Chinaza Onwubuemeli is an 18 year old Nigerian American humanist and will be majoring in computer engineering at San Jose State University, CA. “I have a passion for visual art and writing. In Nigeria, we have been really critical about ourselves in the name of religion, hurting and condemning each other, while still preaching love and judge no one.”

Kaitlyn Farnan
Kaitlyn Farnan is an 18 year old freethinker and will be majoring in Accounting and Information Systems this fall. “Growing up in KS, it was taboo to label yourself atheist. I was taught that I was going to hell. This scholarship can help decrease the stigma of being non-religious.”

Dylan Leon
Dylan Leon is a Latinx freethinker from Canoga Park High School in the LAUSD, will be going to UC Santa Barbara. “The Evangelion told me fairy-tale stories of His grace and love– and above all, his role as the ultimate carrier of justice–, and yet the six o’clock news would tell me the objective realities of the world, how the corrupt fed off the weak and monsters sporting human flesh would terrorize the innocent time after time. Where was He?”

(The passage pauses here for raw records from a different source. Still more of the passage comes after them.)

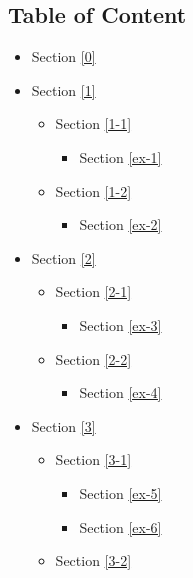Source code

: \documentclass[11pt]{article}
\providecommand{\tightlist}{%
      \setlength{\itemsep}{0pt}\setlength{\parskip}{0pt}}
\begin{document}
    \hypertarget{table-of-content}{%
\subsection{Table of Content}\label{table-of-content}}

\begin{itemize}
\tightlist
\item
  Section \ref{0}
\item
  Section \ref{1}

  \begin{itemize}
  \tightlist
  \item
    Section \ref{1-1}

    \begin{itemize}
    \tightlist
    \item
      Section \ref{ex-1}
    \end{itemize}
  \item
    Section \ref{1-2}

    \begin{itemize}
    \tightlist
    \item
      Section \ref{ex-2}
    \end{itemize}
  \end{itemize}
\item
  Section \ref{2}

  \begin{itemize}
  \tightlist
  \item
    Section \ref{2-1}

    \begin{itemize}
    \tightlist
    \item
      Section \ref{ex-3}
    \end{itemize}
  \item
    Section \ref{2-2}

    \begin{itemize}
    \tightlist
    \item
      Section \ref{ex-4}
    \end{itemize}
  \end{itemize}
\item
  Section \ref{3}

  \begin{itemize}
  \tightlist
  \item
    Section \ref{3-1}

    \begin{itemize}
    \tightlist
    \item
      Section \ref{ex-5}
    \item
      Section \ref{ex-6}
    \end{itemize}
  \item
    Section \ref{3-2}


\end{itemize}
\end{itemize}
\end{document}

Ciah Russell is an 18 years old agnostic and will be majoring in Biology with a concentration on Organismal and Field Science at Concord University. She wants to pursue admission to a veterinary school once she graduates.
“Society relies too much on religion and I don’t agree with that. We should be honing our own traits as humans rather than relying on deities.”

Hugo Cervantes
Hugo Cervantes is a 2013 scholarship winner, UC Riverside graduate and first year queer, undocumented graduate student at USC. BSLA awarded him a 2019 scholarship in honor of his continuing education in graduate school: “The First in the Family scholarship was crucial not only in supporting my first year of college but also affirming my sense of self and confidence as a student. Being seen and affirmed by people who look like me, lived in my neighborhood, who are undocumented — Black, brown, and queer widened my sense of history, of knowing people who are making a space for me I am indebted to people who made space for them. Black Skeptics Los Angeles provided an example of this principle to me as an ambitious and impressionable high schooler and has stayed with me throughout college, and into my young adulthood. Currently, I am a part of the curatorial collective at Human Resources-Los Angeles gallery, and a writer with bylines in Remezcla and The Getty blog.”